Buying a car in Mexico is nothing like the United States. In the States, the process takes an afternoon. In Mexico it can take weeks. We’ve bought two cars in the last four years, one brand new and the other used. Here are our experiences buying a car with cash and on credit.
It’s funny to go back and read my post about buying a car in Mexico from when we first arrived. Honestly, not much has changed. At the time, we thought it was the most frustrating situation in our move to Mexico. Several other situations have held that top “frustrating” spot over the years, but it still ranks in the top 5.
When you buy car in the States, it’s fairly simple. You’re bombarded by advertisements on TV, you use the internet to learn more about a car and who has the one you want, then you muster up the will power to go in and deal with car salesmen (who pounce on you like vultures), and three hours later of negotiating some perks and paperwork, you drive off the lot in your new (or newer) car that day. The adrenaline is still pumping through your veins and that “new car euphoria” carries you through to the first payment.
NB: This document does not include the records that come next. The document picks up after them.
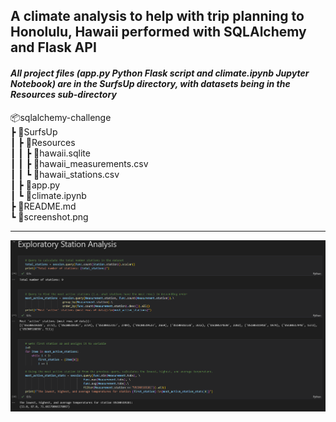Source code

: ## A climate analysis to help with trip planning to Honolulu, Hawaii performed with SQLAlchemy and Flask API

#### *All project files (app.py Python Flask script and climate.ipynb Jupyter Notebook) are in the SurfsUp directory, with datasets being in the Resources sub-directory*

📦sqlalchemy-challenge   
 ┣ 📂SurfsUp   
 ┃ ┣ 📂Resources   
 ┃ ┃ ┣ 📜hawaii.sqlite   
 ┃ ┃ ┣ 📜hawaii_measurements.csv   
 ┃ ┃ ┗ 📜hawaii_stations.csv   
 ┃ ┣ 📜app.py   
 ┃ ┗ 📜climate.ipynb   
 ┣ 📜README.md   
 ┗ 📜screenshot.png   
 
 ----

![Screenshot](screenshot.png)
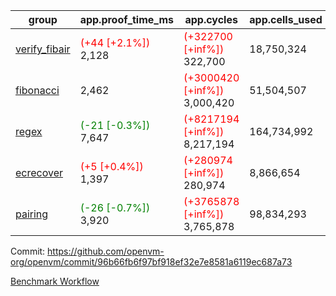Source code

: | group | app.proof_time_ms | app.cycles | app.cells_used | leaf.proof_time_ms | leaf.cycles | leaf.cells_used |
| -- | -- | -- | -- | -- | -- | -- |
| [verify_fibair](https://github.com/openvm-org/openvm/blob/benchmark-results/benchmarks-pr/1969/verify_fibair-96b66fb6f97bf918ef32e7e8581a6119ec687a73.md) |<span style='color: red'>(+44 [+2.1%])</span> 2,128 | <span style='color: red'>(+322700 [+inf%])</span> 322,700 |  18,750,324 |- | - | - |
| [fibonacci](https://github.com/openvm-org/openvm/blob/benchmark-results/benchmarks-pr/1969/fibonacci-96b66fb6f97bf918ef32e7e8581a6119ec687a73.md) | 2,462 | <span style='color: red'>(+3000420 [+inf%])</span> 3,000,420 |  51,504,507 |- | - | - |
| [regex](https://github.com/openvm-org/openvm/blob/benchmark-results/benchmarks-pr/1969/regex-96b66fb6f97bf918ef32e7e8581a6119ec687a73.md) |<span style='color: green'>(-21 [-0.3%])</span> 7,647 | <span style='color: red'>(+8217194 [+inf%])</span> 8,217,194 |  164,734,992 |- | - | - |
| [ecrecover](https://github.com/openvm-org/openvm/blob/benchmark-results/benchmarks-pr/1969/ecrecover-96b66fb6f97bf918ef32e7e8581a6119ec687a73.md) |<span style='color: red'>(+5 [+0.4%])</span> 1,397 | <span style='color: red'>(+280974 [+inf%])</span> 280,974 |  8,866,654 |- | - | - |
| [pairing](https://github.com/openvm-org/openvm/blob/benchmark-results/benchmarks-pr/1969/pairing-96b66fb6f97bf918ef32e7e8581a6119ec687a73.md) |<span style='color: green'>(-26 [-0.7%])</span> 3,920 | <span style='color: red'>(+3765878 [+inf%])</span> 3,765,878 |  98,834,293 |- | - | - |


Commit: https://github.com/openvm-org/openvm/commit/96b66fb6f97bf918ef32e7e8581a6119ec687a73

[Benchmark Workflow](https://github.com/openvm-org/openvm/actions/runs/16979588191)
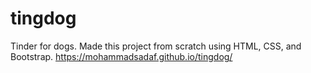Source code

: # tingdog
Tinder for dogs. Made this project from scratch using HTML, CSS, and Bootstrap.
 https://mohammadsadaf.github.io/tingdog/ 
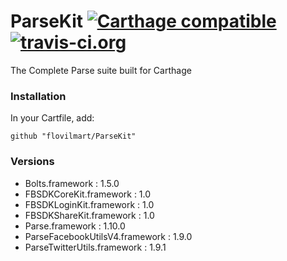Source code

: # ParseKit [![Carthage compatible](https://img.shields.io/badge/Carthage-compatible-4BC51D.svg?style=flat)](https://github.com/Carthage/Carthage) [![travis-ci.org](https://travis-ci.org/flovilmart/ParseKit.svg?branch=master)](https://travis-ci.org/flovilmart/ParseKit.svg?branch=master)
The Complete Parse suite built for Carthage

### Installation
In your Cartfile, add:

`github "flovilmart/ParseKit"`

### Versions

- Bolts.framework : 1.5.0
- FBSDKCoreKit.framework : 1.0
- FBSDKLoginKit.framework : 1.0
- FBSDKShareKit.framework : 1.0
- Parse.framework : 1.10.0
- ParseFacebookUtilsV4.framework : 1.9.0
- ParseTwitterUtils.framework : 1.9.1
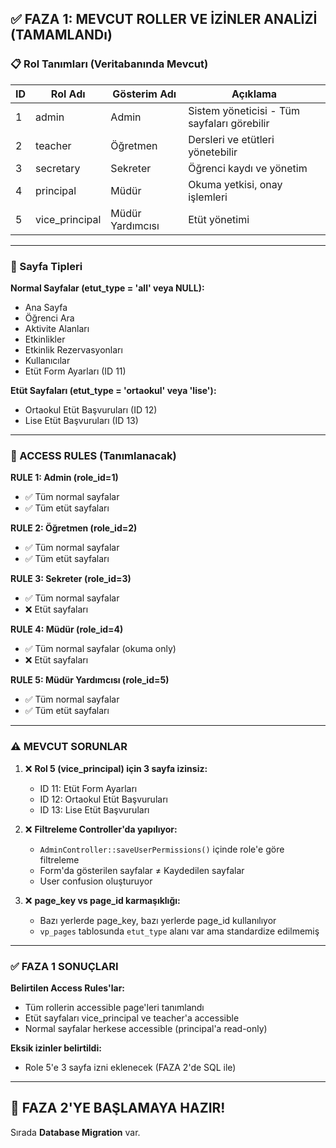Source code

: ## ✅ FAZA 1: MEVCUT ROLLER VE İZİNLER ANALİZİ (TAMAMLANDı)

### 📋 Rol Tanımları (Veritabanında Mevcut)

| ID | Rol Adı | Gösterim Adı | Açıklama |
|----|---------|--------------|----------|
| 1 | admin | Admin | Sistem yöneticisi - Tüm sayfaları görebilir |
| 2 | teacher | Öğretmen | Dersleri ve etütleri yönetebilir |
| 3 | secretary | Sekreter | Öğrenci kaydı ve yönetim |
| 4 | principal | Müdür | Okuma yetkisi, onay işlemleri |
| 5 | vice_principal | Müdür Yardımcısı | Etüt yönetimi |

---

### 📄 Sayfa Tipleri

**Normal Sayfalar (etut_type = 'all' veya NULL):**
- Ana Sayfa
- Öğrenci Ara
- Aktivite Alanları
- Etkinlikler
- Etkinlik Rezervasyonları
- Kullanıcılar
- Etüt Form Ayarları (ID 11)

**Etüt Sayfaları (etut_type = 'ortaokul' veya 'lise'):**
- Ortaokul Etüt Başvuruları (ID 12)
- Lise Etüt Başvuruları (ID 13)

---

### 🔐 ACCESS RULES (Tanımlanacak)

**RULE 1: Admin (role_id=1)**
- ✅ Tüm normal sayfalar
- ✅ Tüm etüt sayfaları

**RULE 2: Öğretmen (role_id=2)**
- ✅ Tüm normal sayfalar
- ✅ Tüm etüt sayfaları

**RULE 3: Sekreter (role_id=3)**
- ✅ Tüm normal sayfalar
- ❌ Etüt sayfaları

**RULE 4: Müdür (role_id=4)**
- ✅ Tüm normal sayfalar (okuma only)
- ❌ Etüt sayfaları

**RULE 5: Müdür Yardımcısı (role_id=5)**
- ✅ Tüm normal sayfalar
- ✅ Tüm etüt sayfaları

---

### ⚠️ MEVCUT SORUNLAR

1. ❌ **Rol 5 (vice_principal) için 3 sayfa izinsiz:**
   - ID 11: Etüt Form Ayarları
   - ID 12: Ortaokul Etüt Başvuruları
   - ID 13: Lise Etüt Başvuruları

2. ❌ **Filtreleme Controller'da yapılıyor:**
   - `AdminController::saveUserPermissions()` içinde role'e göre filtreleme
   - Form'da gösterilen sayfalar ≠ Kaydedilen sayfalar
   - User confusion oluşturuyor

3. ❌ **page_key vs page_id karmaşıklığı:**
   - Bazı yerlerde page_key, bazı yerlerde page_id kullanılıyor
   - `vp_pages` tablosunda `etut_type` alanı var ama standardize edilmemiş

---

### ✅ FAZA 1 SONUÇLARI

**Belirtilen Access Rules'lar:**
- Tüm rollerin accessible page'leri tanımlandı
- Etüt sayfaları vice_principal ve teacher'a accessible
- Normal sayfalar herkese accessible (principal'a read-only)

**Eksik izinler belirtildi:**
- Role 5'e 3 sayfa izni eklenecek (FAZA 2'de SQL ile)

---

## 🚀 FAZA 2'YE BAŞLAMAYA HAZIR!

Sırada **Database Migration** var.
Mexico is different. Way different.
And that first time was almost a month long learning experience.
Back in 2018, we thought we were doing things the right way. First, we opened a bank account so that we could transfer money down to get a car. The next day, we went to the Honda Dealership to see what was available.
Dealerships overseas are much smaller than in the States. Usually they just have the new models on display, and their inventory is stored somewhere else. Both of us had Hondas before, so it was a car we trusted. We also researched what cars were made in Mexico. If the car ever needed parts, it would be easy to get them here instead of having parts shipped from another country. (This was another learning experience I’ll explain later.)
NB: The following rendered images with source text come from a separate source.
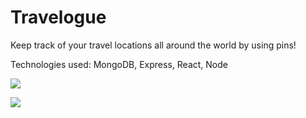 # Travelogue

Keep track of your travel locations all around the world by using pins!


Technologies used: MongoDB, Express, React, Node

![](images/img11.png)

![](images/img2.png)







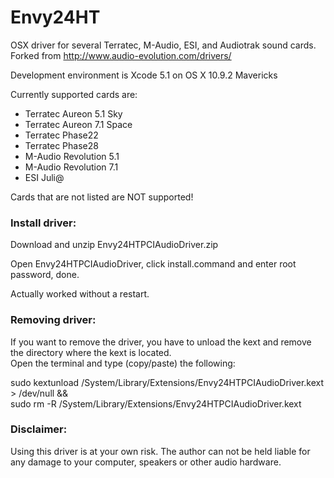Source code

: Envy24HT
========

OSX driver for several Terratec, M-Audio, ESI, and Audiotrak sound cards.
Forked from http://www.audio-evolution.com/drivers/

Development environment is Xcode 5.1 on OS X 10.9.2 Mavericks

Currently supported cards are:<ul>
<li>Terratec Aureon 5.1 Sky</li>
<li>Terratec Aureon 7.1 Space</li>
<li>Terratec Phase22</li>
<li>Terratec Phase28</li>
<li>M-Audio Revolution 5.1</li>
<li>M-Audio Revolution 7.1</li>
<li>ESI Juli@ </li></ul>

Cards that are not listed are NOT supported!

<h3>Install driver:</h3>
Download and unzip Envy24HTPCIAudioDriver.zip

Open Envy24HTPCIAudioDriver, click install.command and enter root password, done.

Actually worked without a restart.

<h3>Removing driver:</h3>

If you want to remove the driver, you have to unload the kext and remove the directory where the kext is located.<br>
Open the terminal and type (copy/paste) the following:

sudo kextunload /System/Library/Extensions/Envy24HTPCIAudioDriver.kext > /dev/null &&<br>
sudo rm -R /System/Library/Extensions/Envy24HTPCIAudioDriver.kext<br>


<h3>Disclaimer: </h3>
Using this driver is at your own risk. The author can not be held liable for any damage to your computer, speakers or other audio hardware.
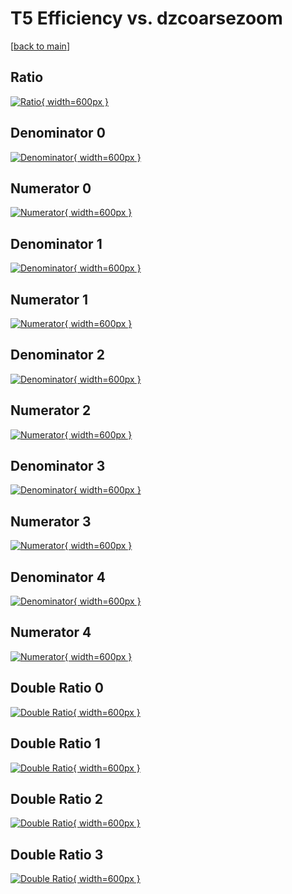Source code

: # T5 Efficiency vs. dzcoarsezoom

[[back to main](./)]



## Ratio

[![Ratio](../mtv/var/T5_xtr_0_0_eff_dzcoarsezoom.png){ width=600px }](../mtv/var/T5_xtr_0_0_eff_dzcoarsezoom.pdf)

## Denominator 0

[![Denominator](../mtv/den/T5_xtr_0_0_eff_dzcoarsezoom_den0.png){ width=600px }](../mtv/den/T5_xtr_0_0_eff_dzcoarsezoom_den0.pdf)

## Numerator 0

[![Numerator](../mtv/num/T5_xtr_0_0_eff_dzcoarsezoom_num0.png){ width=600px }](../mtv/num/T5_xtr_0_0_eff_dzcoarsezoom_num0.pdf)

## Denominator 1

[![Denominator](../mtv/den/T5_xtr_0_0_eff_dzcoarsezoom_den1.png){ width=600px }](../mtv/den/T5_xtr_0_0_eff_dzcoarsezoom_den1.pdf)

## Numerator 1

[![Numerator](../mtv/num/T5_xtr_0_0_eff_dzcoarsezoom_num1.png){ width=600px }](../mtv/num/T5_xtr_0_0_eff_dzcoarsezoom_num1.pdf)

## Denominator 2

[![Denominator](../mtv/den/T5_xtr_0_0_eff_dzcoarsezoom_den2.png){ width=600px }](../mtv/den/T5_xtr_0_0_eff_dzcoarsezoom_den2.pdf)

## Numerator 2

[![Numerator](../mtv/num/T5_xtr_0_0_eff_dzcoarsezoom_num2.png){ width=600px }](../mtv/num/T5_xtr_0_0_eff_dzcoarsezoom_num2.pdf)

## Denominator 3

[![Denominator](../mtv/den/T5_xtr_0_0_eff_dzcoarsezoom_den3.png){ width=600px }](../mtv/den/T5_xtr_0_0_eff_dzcoarsezoom_den3.pdf)

## Numerator 3

[![Numerator](../mtv/num/T5_xtr_0_0_eff_dzcoarsezoom_num3.png){ width=600px }](../mtv/num/T5_xtr_0_0_eff_dzcoarsezoom_num3.pdf)

## Denominator 4

[![Denominator](../mtv/den/T5_xtr_0_0_eff_dzcoarsezoom_den4.png){ width=600px }](../mtv/den/T5_xtr_0_0_eff_dzcoarsezoom_den4.pdf)

## Numerator 4

[![Numerator](../mtv/num/T5_xtr_0_0_eff_dzcoarsezoom_num4.png){ width=600px }](../mtv/num/T5_xtr_0_0_eff_dzcoarsezoom_num4.pdf)

## Double Ratio 0

[![Double Ratio](../mtv/ratio/T5_xtr_0_0_eff_dzcoarsezoom_ratio0.png){ width=600px }](../mtv/ratio/T5_xtr_0_0_eff_dzcoarsezoom_ratio0.pdf)

## Double Ratio 1

[![Double Ratio](../mtv/ratio/T5_xtr_0_0_eff_dzcoarsezoom_ratio1.png){ width=600px }](../mtv/ratio/T5_xtr_0_0_eff_dzcoarsezoom_ratio1.pdf)

## Double Ratio 2

[![Double Ratio](../mtv/ratio/T5_xtr_0_0_eff_dzcoarsezoom_ratio2.png){ width=600px }](../mtv/ratio/T5_xtr_0_0_eff_dzcoarsezoom_ratio2.pdf)

## Double Ratio 3

[![Double Ratio](../mtv/ratio/T5_xtr_0_0_eff_dzcoarsezoom_ratio3.png){ width=600px }](../mtv/ratio/T5_xtr_0_0_eff_dzcoarsezoom_ratio3.pdf)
We met with a car salesman who could speak English. Our hearts were set on a Honda CRV that was six years old or newer. He checked his database and didn’t have anything available in our price range ($12,000 US). After checking all the associated dealerships around the country and still not finding one, he told us people in Mexico hold on to their CRVs for years. It is very difficult to find one 5 years old or under. He recommended checking back in 10 days to see if anyone traded one in.
Waiting another 10 days for the possibility that there would be a CRV available was a big risk to take. We decided to look at the smaller cars and decided to get a new Honda City (smaller than the Accord). We chose the model and the color from the booklet. At least we knew that we wouldn’t have any unscheduled maintenance to deal with for a year or two while we learned the ropes.
Now the fun part begins.
BUYING A CAR WITH CASH IN MEXICO
The Honda dealership does not accept money on the spot. It will need to be transferred from our bank account to Honda’s bank account.
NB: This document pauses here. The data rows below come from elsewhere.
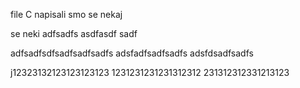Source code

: file C napisali smo se nekaj

se neki
adfsadfs
asdfasdf
sadf










adfsadfsdfsadfsadfsadfs
adsfadfsadfsadfs
adsfdsadfsadfs




j12323132123123123123
1231231231231312312
231312312331213123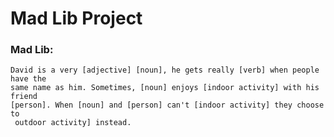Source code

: # Mad Lib Project

### Mad Lib:
    David is a very [adjective] [noun], he gets really [verb] when people have the
    same name as him. Sometimes, [noun] enjoys [indoor activity] with his friend
    [person]. When [noun] and [person] can't [indoor activity] they choose to
     outdoor activity] instead.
We had transferred money from the U.S. last week to buy furniture. It did not go through. This is when we discovered it takes 4 business days (more or less) for the bank account to be “maintenance free” or accessible.
Two days later, the transfer went through after 4:40pm on a Friday. I transferred the car money down right away, but because it was after 1 pm, Honda would not receive the money until Monday.
Saturday, the salesman wanted us to come down to fill out the paperwork, you know, to “speed up the process”. During the course of the conversation, he kept pushing the delivery date of the car from Monday to Tuesday then Wednesday. We sternly made it clear that we needed the car by Tuesday, no later. We had plans to go to San Miguel de Allende, and we really didn’t want to Uber it.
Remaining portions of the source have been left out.